::: Input for this task

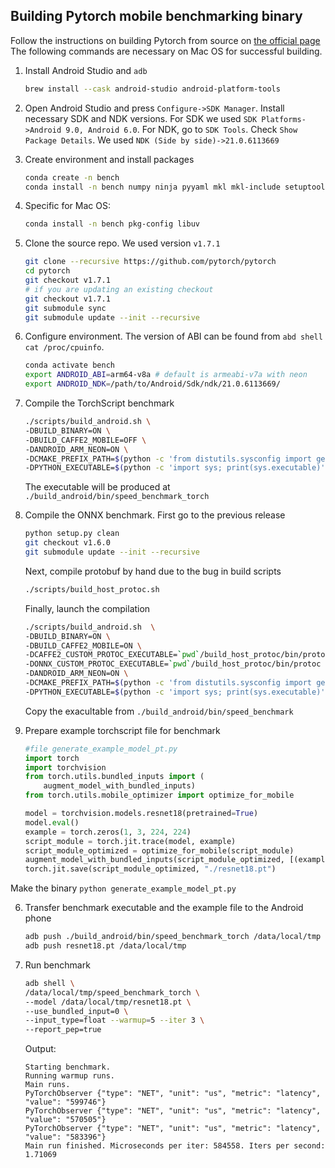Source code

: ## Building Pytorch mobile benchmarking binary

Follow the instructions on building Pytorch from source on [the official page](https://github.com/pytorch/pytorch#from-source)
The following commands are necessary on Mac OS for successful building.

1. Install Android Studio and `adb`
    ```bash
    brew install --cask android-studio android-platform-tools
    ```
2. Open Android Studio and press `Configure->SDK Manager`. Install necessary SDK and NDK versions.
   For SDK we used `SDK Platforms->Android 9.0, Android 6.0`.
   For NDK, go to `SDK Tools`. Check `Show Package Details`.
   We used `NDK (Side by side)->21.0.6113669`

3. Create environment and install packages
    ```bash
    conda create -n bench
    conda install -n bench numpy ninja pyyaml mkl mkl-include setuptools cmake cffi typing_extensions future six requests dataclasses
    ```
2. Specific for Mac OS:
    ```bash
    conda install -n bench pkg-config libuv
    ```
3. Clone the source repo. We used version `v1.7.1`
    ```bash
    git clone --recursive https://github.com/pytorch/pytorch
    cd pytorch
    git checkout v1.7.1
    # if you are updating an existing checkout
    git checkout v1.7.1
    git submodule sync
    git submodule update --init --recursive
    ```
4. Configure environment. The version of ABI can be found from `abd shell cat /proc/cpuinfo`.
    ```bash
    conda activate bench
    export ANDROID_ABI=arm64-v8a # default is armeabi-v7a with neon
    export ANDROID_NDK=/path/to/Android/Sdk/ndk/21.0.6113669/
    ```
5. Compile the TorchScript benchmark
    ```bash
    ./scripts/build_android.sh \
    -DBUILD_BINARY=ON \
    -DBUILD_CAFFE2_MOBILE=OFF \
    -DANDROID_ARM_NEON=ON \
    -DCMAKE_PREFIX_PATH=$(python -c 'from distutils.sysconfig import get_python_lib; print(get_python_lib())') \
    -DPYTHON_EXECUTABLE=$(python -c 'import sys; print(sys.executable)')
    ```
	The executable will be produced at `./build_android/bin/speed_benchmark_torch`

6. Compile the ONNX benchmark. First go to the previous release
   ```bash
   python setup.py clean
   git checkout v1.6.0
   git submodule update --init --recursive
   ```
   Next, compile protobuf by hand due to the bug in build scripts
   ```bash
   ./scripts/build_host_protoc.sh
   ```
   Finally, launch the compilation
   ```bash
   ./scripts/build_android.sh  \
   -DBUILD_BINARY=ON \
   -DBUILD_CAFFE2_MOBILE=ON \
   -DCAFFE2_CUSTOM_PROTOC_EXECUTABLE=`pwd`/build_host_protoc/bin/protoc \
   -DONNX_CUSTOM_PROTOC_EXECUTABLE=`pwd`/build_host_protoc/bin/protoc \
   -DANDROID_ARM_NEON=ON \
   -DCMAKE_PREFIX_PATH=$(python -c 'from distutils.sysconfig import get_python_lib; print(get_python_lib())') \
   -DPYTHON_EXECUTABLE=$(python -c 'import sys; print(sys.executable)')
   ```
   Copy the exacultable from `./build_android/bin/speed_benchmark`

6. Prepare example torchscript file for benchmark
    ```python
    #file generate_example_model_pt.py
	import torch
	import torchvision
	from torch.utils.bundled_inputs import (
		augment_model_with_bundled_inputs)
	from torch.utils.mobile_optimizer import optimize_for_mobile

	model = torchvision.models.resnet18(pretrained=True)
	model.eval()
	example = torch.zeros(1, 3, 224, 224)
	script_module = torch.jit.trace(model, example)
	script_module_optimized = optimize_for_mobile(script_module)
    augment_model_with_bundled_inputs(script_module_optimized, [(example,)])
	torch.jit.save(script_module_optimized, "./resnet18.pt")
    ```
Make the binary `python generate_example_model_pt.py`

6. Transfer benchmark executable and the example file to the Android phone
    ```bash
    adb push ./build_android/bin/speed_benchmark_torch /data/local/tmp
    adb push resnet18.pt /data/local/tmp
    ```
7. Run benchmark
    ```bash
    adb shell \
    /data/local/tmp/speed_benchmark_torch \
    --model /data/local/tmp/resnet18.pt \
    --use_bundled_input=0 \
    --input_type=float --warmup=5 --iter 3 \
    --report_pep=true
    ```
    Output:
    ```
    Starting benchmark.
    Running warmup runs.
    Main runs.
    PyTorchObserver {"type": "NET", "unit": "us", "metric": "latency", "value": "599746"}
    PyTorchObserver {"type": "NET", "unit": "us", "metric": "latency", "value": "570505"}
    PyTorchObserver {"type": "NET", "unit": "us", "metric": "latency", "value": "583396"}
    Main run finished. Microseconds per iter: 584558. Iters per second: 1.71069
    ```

::::::

▸ Problem to work on:
For the records above, tally the lines holding the word "local". Answer with the number only.

▸ Problem solution:
4